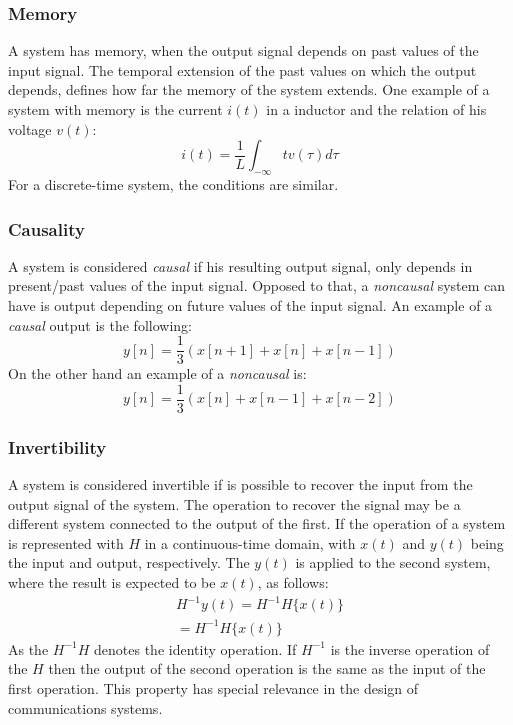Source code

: \subsubsection*{Memory}
A system has memory, when the output signal depends on past values of the input signal. The temporal extension of the past values on which the output depends, defines how far the memory of the system extends. One example of a system with memory is the current $i(t)$ in a inductor and the relation of his voltage $v(t)$:
\begin{equation}
    i(t)=\frac{1}{L}\int_{-\infty}{t}v(\tau)d\tau
\end{equation}
For a discrete-time system, the conditions are similar. 
\subsubsection*{Causality}
A system is considered \textit{causal} if his resulting output signal, only depends in present/past values of the input signal. Opposed to that, a \textit{noncausal} system can have is output depending on future values of the input signal.
An example of a \textit{causal} output is the following:
\begin{equation}
    y[n] = \frac{1}{3}(x[n+1]+x[n]+x[n-1])
\end{equation}
On the other hand an example of a \textit{noncausal} is:
\begin{equation}
    y[n] = \frac{1}{3}(x[n]+x[n-1]+x[n-2])
\end{equation}
\subsubsection*{Invertibility}
A system is considered invertible if is possible to recover the input from the output signal of the system. The operation to recover the signal may be a different system connected to the output of the first. If the operation of a system is represented with $H$ in a continuous-time domain, with $x(t)$ and $y(t)$ being the input and output, respectively. The $y(t)$ is applied to the second system, where the result is expected to be $x(t)$, as follows:
\begin{equation}
    \begin{aligned}
        H^{-1}{y(t)} = H^{-1}{H\{x(t)\}}\\
        = H^{-1}H\{x(t)\}    
    \end{aligned}
\end{equation} 
As the $H^{-1}H$ denotes the identity operation. If $H^{-1}$ is the inverse operation of the $H$ then the output of the second operation is the same as the input of the first operation. This property has special relevance in the design of communications systems.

_ _ _

:: What you have to do ::
Return the material exactly as given, apart from the pictures.

:: Finished task ::
Source code

: \subsubsection*{Memory}
A system has memory, when the output signal depends on past values of the input signal. The temporal extension of the past values on which the output depends, defines how far the memory of the system extends. One example of a system with memory is the current $i(t)$ in a inductor and the relation of his voltage $v(t)$:
\begin{equation}
    i(t)=\frac{1}{L}\int_{-\infty}{t}v(\tau)d\tau
\end{equation}
For a discrete-time system, the conditions are similar. 
\subsubsection*{Causality}
A system is considered \textit{causal} if his resulting output signal, only depends in present/past values of the input signal. Opposed to that, a \textit{noncausal} system can have is output depending on future values of the input signal.
An example of a \textit{causal} output is the following:
\begin{equation}
    y[n] = \frac{1}{3}(x[n+1]+x[n]+x[n-1])
\end{equation}
On the other hand an example of a \textit{noncausal} is:
\begin{equation}
    y[n] = \frac{1}{3}(x[n]+x[n-1]+x[n-2])
\end{equation}
\subsubsection*{Invertibility}
A system is considered invertible if is possible to recover the input from the output signal of the system. The operation to recover the signal may be a different system connected to the output of the first. If the operation of a system is represented with $H$ in a continuous-time domain, with $x(t)$ and $y(t)$ being the input and output, respectively. The $y(t)$ is applied to the second system, where the result is expected to be $x(t)$, as follows:
\begin{equation}
    \begin{aligned}
        H^{-1}{y(t)} = H^{-1}{H\{x(t)\}}\\
        = H^{-1}H\{x(t)\}    
    \end{aligned}
\end{equation} 
As the $H^{-1}H$ denotes the identity operation. If $H^{-1}$ is the inverse operation of the $H$ then the output of the second operation is the same as the input of the first operation. This property has special relevance in the design of communications systems.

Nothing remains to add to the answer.